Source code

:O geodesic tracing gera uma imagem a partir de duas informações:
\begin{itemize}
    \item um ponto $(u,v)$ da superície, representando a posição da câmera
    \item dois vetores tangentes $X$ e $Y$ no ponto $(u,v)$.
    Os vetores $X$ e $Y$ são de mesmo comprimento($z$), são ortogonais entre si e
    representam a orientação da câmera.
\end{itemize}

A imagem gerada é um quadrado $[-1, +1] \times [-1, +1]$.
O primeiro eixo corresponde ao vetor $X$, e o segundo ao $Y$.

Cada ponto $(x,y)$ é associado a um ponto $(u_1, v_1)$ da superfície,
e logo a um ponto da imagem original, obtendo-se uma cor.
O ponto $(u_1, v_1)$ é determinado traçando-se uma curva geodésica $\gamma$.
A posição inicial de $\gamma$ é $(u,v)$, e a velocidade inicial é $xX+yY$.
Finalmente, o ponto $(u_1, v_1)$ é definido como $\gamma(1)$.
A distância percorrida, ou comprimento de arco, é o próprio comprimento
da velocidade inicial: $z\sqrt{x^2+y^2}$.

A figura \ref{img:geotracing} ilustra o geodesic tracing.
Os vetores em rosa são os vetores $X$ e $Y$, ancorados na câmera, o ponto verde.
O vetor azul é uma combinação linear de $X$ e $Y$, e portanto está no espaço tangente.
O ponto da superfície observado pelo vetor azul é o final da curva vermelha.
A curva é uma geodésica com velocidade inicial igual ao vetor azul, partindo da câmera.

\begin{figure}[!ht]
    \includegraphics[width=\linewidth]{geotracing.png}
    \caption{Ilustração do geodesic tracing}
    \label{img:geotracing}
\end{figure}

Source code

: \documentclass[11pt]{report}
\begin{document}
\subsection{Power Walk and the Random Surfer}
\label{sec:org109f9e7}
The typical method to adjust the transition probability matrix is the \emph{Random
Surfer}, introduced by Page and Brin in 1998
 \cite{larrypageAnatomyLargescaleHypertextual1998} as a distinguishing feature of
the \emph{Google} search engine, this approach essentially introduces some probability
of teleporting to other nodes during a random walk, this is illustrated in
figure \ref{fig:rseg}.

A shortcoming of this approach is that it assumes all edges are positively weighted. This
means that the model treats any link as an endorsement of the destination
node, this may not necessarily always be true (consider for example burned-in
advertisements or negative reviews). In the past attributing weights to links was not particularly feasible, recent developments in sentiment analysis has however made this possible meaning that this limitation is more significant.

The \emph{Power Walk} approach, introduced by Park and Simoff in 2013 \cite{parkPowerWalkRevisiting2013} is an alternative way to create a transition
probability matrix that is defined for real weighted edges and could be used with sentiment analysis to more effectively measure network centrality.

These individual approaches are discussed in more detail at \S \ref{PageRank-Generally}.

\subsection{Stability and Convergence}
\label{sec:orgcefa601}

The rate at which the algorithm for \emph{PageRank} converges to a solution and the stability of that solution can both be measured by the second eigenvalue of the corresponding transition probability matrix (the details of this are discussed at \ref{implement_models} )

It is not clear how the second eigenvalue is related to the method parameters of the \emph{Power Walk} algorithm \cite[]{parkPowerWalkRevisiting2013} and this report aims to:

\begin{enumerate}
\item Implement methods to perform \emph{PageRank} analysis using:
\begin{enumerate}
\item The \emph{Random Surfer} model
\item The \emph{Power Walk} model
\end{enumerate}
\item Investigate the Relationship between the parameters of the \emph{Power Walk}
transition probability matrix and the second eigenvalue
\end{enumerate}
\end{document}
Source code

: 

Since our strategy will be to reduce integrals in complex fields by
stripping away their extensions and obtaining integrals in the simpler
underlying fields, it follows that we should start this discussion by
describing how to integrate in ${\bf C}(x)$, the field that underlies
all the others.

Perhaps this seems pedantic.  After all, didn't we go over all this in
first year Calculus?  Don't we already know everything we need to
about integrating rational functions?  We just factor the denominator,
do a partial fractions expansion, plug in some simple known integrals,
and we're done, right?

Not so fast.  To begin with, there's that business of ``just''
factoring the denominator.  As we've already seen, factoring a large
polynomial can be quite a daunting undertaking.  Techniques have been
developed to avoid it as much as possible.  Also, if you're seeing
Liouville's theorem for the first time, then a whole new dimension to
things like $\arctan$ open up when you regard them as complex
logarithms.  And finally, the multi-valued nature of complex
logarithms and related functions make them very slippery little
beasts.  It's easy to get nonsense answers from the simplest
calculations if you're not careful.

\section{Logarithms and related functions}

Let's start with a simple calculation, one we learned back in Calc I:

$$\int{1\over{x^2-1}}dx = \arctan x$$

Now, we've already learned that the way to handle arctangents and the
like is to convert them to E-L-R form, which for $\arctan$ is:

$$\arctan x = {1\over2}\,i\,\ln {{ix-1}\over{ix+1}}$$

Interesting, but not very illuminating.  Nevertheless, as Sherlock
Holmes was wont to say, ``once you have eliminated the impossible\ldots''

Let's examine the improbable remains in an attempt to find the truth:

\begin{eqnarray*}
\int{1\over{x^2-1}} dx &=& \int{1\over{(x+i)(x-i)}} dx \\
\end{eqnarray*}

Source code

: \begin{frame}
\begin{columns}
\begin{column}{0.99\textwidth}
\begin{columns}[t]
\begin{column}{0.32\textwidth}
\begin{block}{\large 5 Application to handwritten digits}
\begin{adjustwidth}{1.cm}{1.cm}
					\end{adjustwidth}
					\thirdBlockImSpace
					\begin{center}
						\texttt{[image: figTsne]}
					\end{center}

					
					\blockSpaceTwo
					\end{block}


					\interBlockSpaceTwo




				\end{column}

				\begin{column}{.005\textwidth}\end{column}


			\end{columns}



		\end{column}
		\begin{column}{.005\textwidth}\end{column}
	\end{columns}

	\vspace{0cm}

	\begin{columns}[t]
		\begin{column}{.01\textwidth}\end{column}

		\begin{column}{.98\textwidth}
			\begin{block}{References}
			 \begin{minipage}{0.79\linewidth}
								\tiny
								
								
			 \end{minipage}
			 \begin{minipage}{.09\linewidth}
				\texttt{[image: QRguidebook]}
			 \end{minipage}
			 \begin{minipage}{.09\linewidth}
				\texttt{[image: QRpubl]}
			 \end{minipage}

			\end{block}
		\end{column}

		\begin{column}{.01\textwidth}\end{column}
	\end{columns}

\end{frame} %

-----

■ **Aim of the exercise**:
Recopy the records without any alteration.

■ **Exercise answer**:
Source code

:O geodesic tracing gera uma imagem a partir de duas informações:
\begin{itemize}
    \item um ponto $(u,v)$ da superície, representando a posição da câmera
    \item dois vetores tangentes $X$ e $Y$ no ponto $(u,v)$.
    Os vetores $X$ e $Y$ são de mesmo comprimento($z$), são ortogonais entre si e
    representam a orientação da câmera.
\end{itemize}

A imagem gerada é um quadrado $[-1, +1] \times [-1, +1]$.
O primeiro eixo corresponde ao vetor $X$, e o segundo ao $Y$.

Cada ponto $(x,y)$ é associado a um ponto $(u_1, v_1)$ da superfície,
e logo a um ponto da imagem original, obtendo-se uma cor.
O ponto $(u_1, v_1)$ é determinado traçando-se uma curva geodésica $\gamma$.
A posição inicial de $\gamma$ é $(u,v)$, e a velocidade inicial é $xX+yY$.
Finalmente, o ponto $(u_1, v_1)$ é definido como $\gamma(1)$.
A distância percorrida, ou comprimento de arco, é o próprio comprimento
da velocidade inicial: $z\sqrt{x^2+y^2}$.

A figura \ref{img:geotracing} ilustra o geodesic tracing.
Os vetores em rosa são os vetores $X$ e $Y$, ancorados na câmera, o ponto verde.
O vetor azul é uma combinação linear de $X$ e $Y$, e portanto está no espaço tangente.
O ponto da superfície observado pelo vetor azul é o final da curva vermelha.
A curva é uma geodésica com velocidade inicial igual ao vetor azul, partindo da câmera.

\begin{figure}[!ht]
    \includegraphics[width=\linewidth]{geotracing.png}
    \caption{Ilustração do geodesic tracing}
    \label{img:geotracing}
\end{figure}

Source code

: \documentclass[11pt]{report}
\begin{document}
\subsection{Power Walk and the Random Surfer}
\label{sec:org109f9e7}
The typical method to adjust the transition probability matrix is the \emph{Random
Surfer}, introduced by Page and Brin in 1998
 \cite{larrypageAnatomyLargescaleHypertextual1998} as a distinguishing feature of
the \emph{Google} search engine, this approach essentially introduces some probability
of teleporting to other nodes during a random walk, this is illustrated in
figure \ref{fig:rseg}.

A shortcoming of this approach is that it assumes all edges are positively weighted. This
means that the model treats any link as an endorsement of the destination
node, this may not necessarily always be true (consider for example burned-in
advertisements or negative reviews). In the past attributing weights to links was not particularly feasible, recent developments in sentiment analysis has however made this possible meaning that this limitation is more significant.

The \emph{Power Walk} approach, introduced by Park and Simoff in 2013 \cite{parkPowerWalkRevisiting2013} is an alternative way to create a transition
probability matrix that is defined for real weighted edges and could be used with sentiment analysis to more effectively measure network centrality.

These individual approaches are discussed in more detail at \S \ref{PageRank-Generally}.

\subsection{Stability and Convergence}
\label{sec:orgcefa601}

The rate at which the algorithm for \emph{PageRank} converges to a solution and the stability of that solution can both be measured by the second eigenvalue of the corresponding transition probability matrix (the details of this are discussed at \ref{implement_models} )

It is not clear how the second eigenvalue is related to the method parameters of the \emph{Power Walk} algorithm \cite[]{parkPowerWalkRevisiting2013} and this report aims to:

\begin{enumerate}
\item Implement methods to perform \emph{PageRank} analysis using:
\begin{enumerate}
\item The \emph{Random Surfer} model
\item The \emph{Power Walk} model
\end{enumerate}
\item Investigate the Relationship between the parameters of the \emph{Power Walk}
transition probability matrix and the second eigenvalue
\end{enumerate}
\end{document}
Source code

: 

Since our strategy will be to reduce integrals in complex fields by
stripping away their extensions and obtaining integrals in the simpler
underlying fields, it follows that we should start this discussion by
describing how to integrate in ${\bf C}(x)$, the field that underlies
all the others.

Perhaps this seems pedantic.  After all, didn't we go over all this in
first year Calculus?  Don't we already know everything we need to
about integrating rational functions?  We just factor the denominator,
do a partial fractions expansion, plug in some simple known integrals,
and we're done, right?

Not so fast.  To begin with, there's that business of ``just''
factoring the denominator.  As we've already seen, factoring a large
polynomial can be quite a daunting undertaking.  Techniques have been
developed to avoid it as much as possible.  Also, if you're seeing
Liouville's theorem for the first time, then a whole new dimension to
things like $\arctan$ open up when you regard them as complex
logarithms.  And finally, the multi-valued nature of complex
logarithms and related functions make them very slippery little
beasts.  It's easy to get nonsense answers from the simplest
calculations if you're not careful.

\section{Logarithms and related functions}

Let's start with a simple calculation, one we learned back in Calc I:

$$\int{1\over{x^2-1}}dx = \arctan x$$

Now, we've already learned that the way to handle arctangents and the
like is to convert them to E-L-R form, which for $\arctan$ is:

$$\arctan x = {1\over2}\,i\,\ln {{ix-1}\over{ix+1}}$$

Interesting, but not very illuminating.  Nevertheless, as Sherlock
Holmes was wont to say, ``once you have eliminated the impossible\ldots''

Let's examine the improbable remains in an attempt to find the truth:

\begin{eqnarray*}
\int{1\over{x^2-1}} dx &=& \int{1\over{(x+i)(x-i)}} dx \\
\end{eqnarray*}

Source code

: \begin{frame}
\begin{columns}
\begin{column}{0.99\textwidth}
\begin{columns}[t]
\begin{column}{0.32\textwidth}
\begin{block}{\large 5 Application to handwritten digits}
\begin{adjustwidth}{1.cm}{1.cm}
					\end{adjustwidth}
					\thirdBlockImSpace
					\begin{center}
						\texttt{[image: figTsne]}
					\end{center}

					
					\blockSpaceTwo
					\end{block}


					\interBlockSpaceTwo




				\end{column}

				\begin{column}{.005\textwidth}\end{column}


			\end{columns}



		\end{column}
		\begin{column}{.005\textwidth}\end{column}
	\end{columns}

	\vspace{0cm}

	\begin{columns}[t]
		\begin{column}{.01\textwidth}\end{column}

		\begin{column}{.98\textwidth}
			\begin{block}{References}
			 \begin{minipage}{0.79\linewidth}
								\tiny
								
								
			 \end{minipage}
			 \begin{minipage}{.09\linewidth}
				\texttt{[image: QRguidebook]}
			 \end{minipage}
			 \begin{minipage}{.09\linewidth}
				\texttt{[image: QRpubl]}
			 \end{minipage}

			\end{block}
		\end{column}

		\begin{column}{.01\textwidth}\end{column}
	\end{columns}

\end{frame} %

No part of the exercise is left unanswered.